Projeto de Lei será usado por Bolsonaro para atacar share da Globo na publicidade

08 de Janeiro de 2019

Texto teria sido escrito sob inspiração de integrantes de agências de publicidade e executivos de concorrentes da Globo

 

A guerra entre Rede Globo e Jair Bolsonaro ganhou novos ares neste início de semana. Primeiro foi o recado da Globo via seus dois principais apresentadores, Fausto Silva e Luciano Huck e depois a notícia do fim do BV pretendido pelo presidente Bolsonaro que você pode reler aqui.

Iniciativa de Frota
"O projeto foi entregue a mim e a uma equipe de profissionais com autorização do Jair. Vou apresentar ao presidente e me reunirei com SBT, RedeTV!, TV Record e talvez a Band", disse Alexandre Frota, deputado federal pelo PSL-SP. Referido Projeto de Lei será apresentado ao Congresso pelo ex-ator e visa obter junto ao parlamento a proibição de um instrumento de negociação comercial que, segundo críticos, garante o domínio da Rede Globo no mercado publicitário de TV aberta no Brasil.

Bolsonaro afirma que no caso da Globo, ela concentra verbas não tendo mais tanta audiência.

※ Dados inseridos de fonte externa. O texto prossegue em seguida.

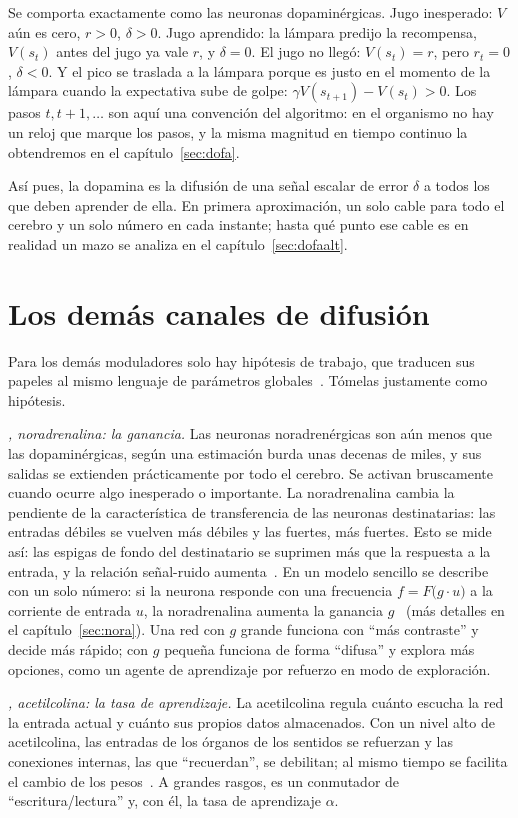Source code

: Se comporta exactamente como las neuronas dopaminérgicas. Jugo inesperado: $V$ aún es cero, $r>0$, $\delta>0$. Jugo aprendido: la lámpara predijo la recompensa, $V(s_t)$ antes del jugo ya vale $r$, y $\delta=0$. El jugo no llegó: $V(s_t)=r$, pero $r_t=0$, $\delta<0$. Y el pico se traslada a la lámpara porque es justo en el momento de la lámpara cuando la expectativa sube de golpe: $\gamma V(s_{t+1})-V(s_t)>0$. Los pasos $t,t+1,\dots$ son aquí una convención del algoritmo: en el organismo no hay un reloj que marque los pasos, y la misma magnitud en tiempo continuo la obtendremos en el capítulo~\ref{sec:dofa}.

Así pues, la dopamina es la difusión de una señal escalar de error $\delta$ a todos los que deben aprender de ella. En primera aproximación, un solo cable para todo el cerebro y un solo número en cada instante; hasta qué punto ese cable es en realidad un mazo se analiza en el capítulo~\ref{sec:dofaalt}.

\section{Los demás canales de difusión}

Para los demás moduladores solo hay hipótesis de trabajo, que traducen sus papeles al mismo lenguaje de parámetros globales~\cite{Doya2002}. Tómelas justamente como hipótesis.

\emph{, noradrenalina: la ganancia.} Las neuronas noradrenérgicas son aún menos que las dopaminérgicas, según una estimación burda unas decenas de miles, y sus salidas se extienden prácticamente por todo el cerebro. Se activan bruscamente cuando ocurre algo inesperado o importante. La noradrenalina cambia la pendiente de la característica de transferencia de las neuronas destinatarias: las entradas débiles se vuelven más débiles y las fuertes, más fuertes. Esto se mide así: las espigas de fondo del destinatario se suprimen más que la respuesta a la entrada, y la relación señal-ruido aumenta~\cite{Foote1975NE}. En un modelo sencillo se describe con un solo número: si la neurona responde con una frecuencia $f=F\bigl(g\cdot u\bigr)$ a la corriente de entrada $u$, la noradrenalina aumenta la ganancia $g$~\cite{AstonJones2005} (más detalles en el capítulo~\ref{sec:nora}). Una red con $g$ grande funciona con “más contraste” y decide más rápido; con $g$ pequeña funciona de forma “difusa” y explora más opciones, como un agente de aprendizaje por refuerzo en modo de exploración.

\emph{, acetilcolina: la tasa de aprendizaje.} La acetilcolina regula cuánto escucha la red la entrada actual y cuánto sus propios datos almacenados. Con un nivel alto de acetilcolina, las entradas de los órganos de los sentidos se refuerzan y las conexiones internas, las que “recuerdan”, se debilitan; al mismo tiempo se facilita el cambio de los pesos~\cite{Hasselmo2006}. A grandes rasgos, es un conmutador de “escritura/lectura” y, con él, la tasa de aprendizaje $\alpha$.

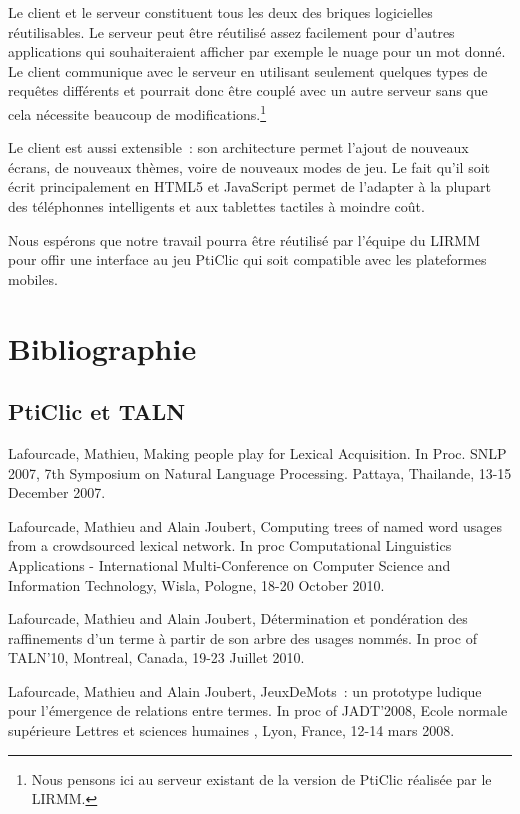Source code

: \documentclass[a4paper,11pt,french]{article}
\begin{document}
Le client et le serveur constituent tous les deux des briques logicielles réutilisables. Le serveur peut être réutilisé assez facilement
pour d'autres applications qui souhaiteraient afficher par exemple le nuage pour un mot donné. Le client communique avec le serveur en
utilisant seulement quelques types de requêtes différents et pourrait donc être couplé avec un autre serveur sans que cela nécessite beaucoup de modifications.\footnote{Nous pensons ici au serveur existant de la version de PtiClic réalisée par le LIRMM.}

Le client est aussi extensible~: son architecture permet l'ajout de nouveaux écrans, de nouveaux thèmes, voire de nouveaux modes de jeu. Le
fait qu'il soit écrit principalement en HTML5 et JavaScript permet de l'adapter à la plupart des téléphonnes intelligents et aux tablettes tactiles à
moindre coût.

Nous espérons que notre travail pourra être réutilisé par l'équipe du LIRMM pour offir une interface au jeu PtiClic qui soit compatible avec
les plateformes mobiles.

\newpage

\section{Bibliographie}
\subsection{PtiClic et TALN}

Lafourcade, Mathieu, Making people play for Lexical Acquisition. In Proc. SNLP 2007, 7th Symposium on Natural Language Processing. Pattaya, Thailande, 13-15 December 2007.

Lafourcade, Mathieu and Alain Joubert, Computing trees of named word usages from a crowdsourced lexical network. In proc Computational Linguistics Applications - International Multi-Conference on Computer Science and Information Technology, Wisla, Pologne, 18-20 October 2010.

Lafourcade, Mathieu and Alain Joubert, Détermination et pondération des raffinements d'un terme à partir de son arbre des usages nommés. In proc of TALN'10, Montreal, Canada, 19-23 Juillet 2010.

Lafourcade, Mathieu and Alain Joubert, JeuxDeMots~: un prototype ludique pour l’émergence de relations entre termes. In proc of JADT'2008, Ecole normale supérieure Lettres et sciences humaines , Lyon, France, 12-14 mars 2008.
\end{document}

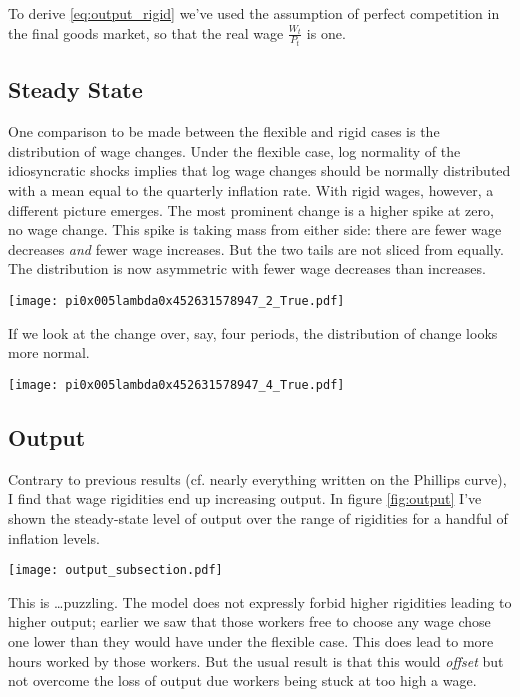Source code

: \documentclass[12pt,a4paper]{scrartcl}            %
\begin{document}
To derive \eqref{eq:output_rigid} we've used the assumption of perfect competition in the final goods market, so that the real wage $\frac{W_t}{P_t}$ is one.

\subsection{Steady State}
\label{sub:steady_state}

One comparison to be made between the flexible and rigid cases is the distribution of wage changes.
Under the flexible case, log normality of the idiosyncratic shocks implies that log wage changes should be normally distributed with a mean equal to the quarterly inflation rate.
With rigid wages, however, a different picture emerges.
The most prominent change is a higher spike at zero, no wage change.
This spike is taking mass from either side: there are fewer wage decreases \emph{and} fewer wage increases.
But the two tails are not sliced from equally.
The distribution is now asymmetric with fewer wage decreases than increases.

\begin{center}
  \texttt{[image: pi0x005lambda0x452631578947\_2\_True.pdf]}
  \label{fig:dist_2_periods}
\end{center}

If we look at the change over, say, four periods, the distribution of change looks more normal.

\begin{center}
  \texttt{[image: pi0x005lambda0x452631578947\_4\_True.pdf]}
  \label{fig:dist_4_periods}
\end{center}


\subsection{Output}

Contrary to previous results (cf. nearly everything written on the Phillips curve), I find that wage rigidities end up increasing output.
In figure \ref{fig:output} I've shown the steady-state level of output over the range of rigidities for a handful of inflation levels.

\begin{center}
  \texttt{[image: output\_subsection.pdf]}
  \label{fig:output}
\end{center}

This is \ldots puzzling.
The model does not expressly forbid higher rigidities leading to higher output;
earlier we saw that those workers free to choose any wage chose one lower than they would have under the flexible case.
This does lead to more hours worked by those workers.
But the usual result is that this would \emph{offset} but not overcome the loss of output due workers being stuck at too high a wage.
\end{document}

Em 2017 e 2018, a emissora ficou com cerca de 50% do bolo publicitário estatal, tendo cerca de 36% do mercado.
A diferença agora é que ele quer mexer com uma instância privada —a regra da Secom sobre publicidade é clara a respeito de critérios técnicos para uso de verba, embora possa ser revogada.

BV
O chamado BV, sigla de Bonificação por Volume, está previsto na Lei 12.232, como segue:
"Lei Nº 12.232, de 29 de abril de 2010.
Capítulo IV
Disposições Finais e Transitórias
Art. 18. É facultativa a concessão de planos de incentivo por veículo de divulgação e sua aceitação por agência de propaganda, e os frutos deles resultantes constituem, para todos os fins de direito, receita própria da agência e não estão compreendidos na obrigação estabelecida no parágrafo único do art. 15 desta Lei."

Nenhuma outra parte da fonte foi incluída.